## Task item
Reply with each record repeated exactly.

## Material supplied
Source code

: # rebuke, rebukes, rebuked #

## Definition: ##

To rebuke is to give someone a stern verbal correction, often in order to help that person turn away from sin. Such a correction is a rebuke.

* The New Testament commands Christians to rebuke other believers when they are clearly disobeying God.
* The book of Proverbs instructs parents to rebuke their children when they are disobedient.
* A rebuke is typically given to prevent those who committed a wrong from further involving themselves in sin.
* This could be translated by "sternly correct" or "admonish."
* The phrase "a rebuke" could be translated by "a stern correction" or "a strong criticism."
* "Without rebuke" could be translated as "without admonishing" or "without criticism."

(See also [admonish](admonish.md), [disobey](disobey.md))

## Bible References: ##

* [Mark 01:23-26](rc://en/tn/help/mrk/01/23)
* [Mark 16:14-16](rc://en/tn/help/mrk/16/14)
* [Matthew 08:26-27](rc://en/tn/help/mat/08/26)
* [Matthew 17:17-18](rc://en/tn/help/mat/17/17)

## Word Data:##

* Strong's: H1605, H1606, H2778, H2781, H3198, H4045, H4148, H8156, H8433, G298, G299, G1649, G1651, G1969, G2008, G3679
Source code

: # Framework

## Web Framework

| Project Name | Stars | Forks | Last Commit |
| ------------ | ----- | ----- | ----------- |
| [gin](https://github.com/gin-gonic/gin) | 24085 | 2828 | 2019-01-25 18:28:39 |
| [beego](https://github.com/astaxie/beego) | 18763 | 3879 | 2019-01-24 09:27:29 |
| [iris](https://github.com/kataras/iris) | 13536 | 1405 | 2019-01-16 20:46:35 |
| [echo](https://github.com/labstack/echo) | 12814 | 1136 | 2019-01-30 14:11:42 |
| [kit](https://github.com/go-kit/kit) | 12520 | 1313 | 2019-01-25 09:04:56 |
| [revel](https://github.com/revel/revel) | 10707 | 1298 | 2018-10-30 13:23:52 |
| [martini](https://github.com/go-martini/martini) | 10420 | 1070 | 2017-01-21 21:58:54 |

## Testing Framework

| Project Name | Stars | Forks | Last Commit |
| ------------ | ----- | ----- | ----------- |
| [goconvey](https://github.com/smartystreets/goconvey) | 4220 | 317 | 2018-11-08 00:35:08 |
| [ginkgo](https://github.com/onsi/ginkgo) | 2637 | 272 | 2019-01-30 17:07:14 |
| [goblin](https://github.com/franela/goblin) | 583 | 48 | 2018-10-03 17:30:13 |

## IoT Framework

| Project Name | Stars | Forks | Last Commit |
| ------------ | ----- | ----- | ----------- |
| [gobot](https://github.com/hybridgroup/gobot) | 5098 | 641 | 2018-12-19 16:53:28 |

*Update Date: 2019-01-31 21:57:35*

## Response
Source code

: # rebuke, rebukes, rebuked #

## Definition: ##

To rebuke is to give someone a stern verbal correction, often in order to help that person turn away from sin. Such a correction is a rebuke.

* The New Testament commands Christians to rebuke other believers when they are clearly disobeying God.
* The book of Proverbs instructs parents to rebuke their children when they are disobedient.
* A rebuke is typically given to prevent those who committed a wrong from further involving themselves in sin.
* This could be translated by "sternly correct" or "admonish."
* The phrase "a rebuke" could be translated by "a stern correction" or "a strong criticism."
* "Without rebuke" could be translated as "without admonishing" or "without criticism."

(See also [admonish](admonish.md), [disobey](disobey.md))

## Bible References: ##

* [Mark 01:23-26](rc://en/tn/help/mrk/01/23)
* [Mark 16:14-16](rc://en/tn/help/mrk/16/14)
* [Matthew 08:26-27](rc://en/tn/help/mat/08/26)
* [Matthew 17:17-18](rc://en/tn/help/mat/17/17)

## Word Data:##

* Strong's: H1605, H1606, H2778, H2781, H3198, H4045, H4148, H8156, H8433, G298, G299, G1649, G1651, G1969, G2008, G3679
Source code

: # Framework

## Web Framework

| Project Name | Stars | Forks | Last Commit |
| ------------ | ----- | ----- | ----------- |
| [gin](https://github.com/gin-gonic/gin) | 24085 | 2828 | 2019-01-25 18:28:39 |
| [beego](https://github.com/astaxie/beego) | 18763 | 3879 | 2019-01-24 09:27:29 |
| [iris](https://github.com/kataras/iris) | 13536 | 1405 | 2019-01-16 20:46:35 |
| [echo](https://github.com/labstack/echo) | 12814 | 1136 | 2019-01-30 14:11:42 |
| [kit](https://github.com/go-kit/kit) | 12520 | 1313 | 2019-01-25 09:04:56 |
| [revel](https://github.com/revel/revel) | 10707 | 1298 | 2018-10-30 13:23:52 |
| [martini](https://github.com/go-martini/martini) | 10420 | 1070 | 2017-01-21 21:58:54 |

## Testing Framework

| Project Name | Stars | Forks | Last Commit |
| ------------ | ----- | ----- | ----------- |
| [goconvey](https://github.com/smartystreets/goconvey) | 4220 | 317 | 2018-11-08 00:35:08 |
| [ginkgo](https://github.com/onsi/ginkgo) | 2637 | 272 | 2019-01-30 17:07:14 |
| [goblin](https://github.com/franela/goblin) | 583 | 48 | 2018-10-03 17:30:13 |

## IoT Framework

| Project Name | Stars | Forks | Last Commit |
| ------------ | ----- | ----- | ----------- |
| [gobot](https://github.com/hybridgroup/gobot) | 5098 | 641 | 2018-12-19 16:53:28 |

*Update Date: 2019-01-31 21:57:35*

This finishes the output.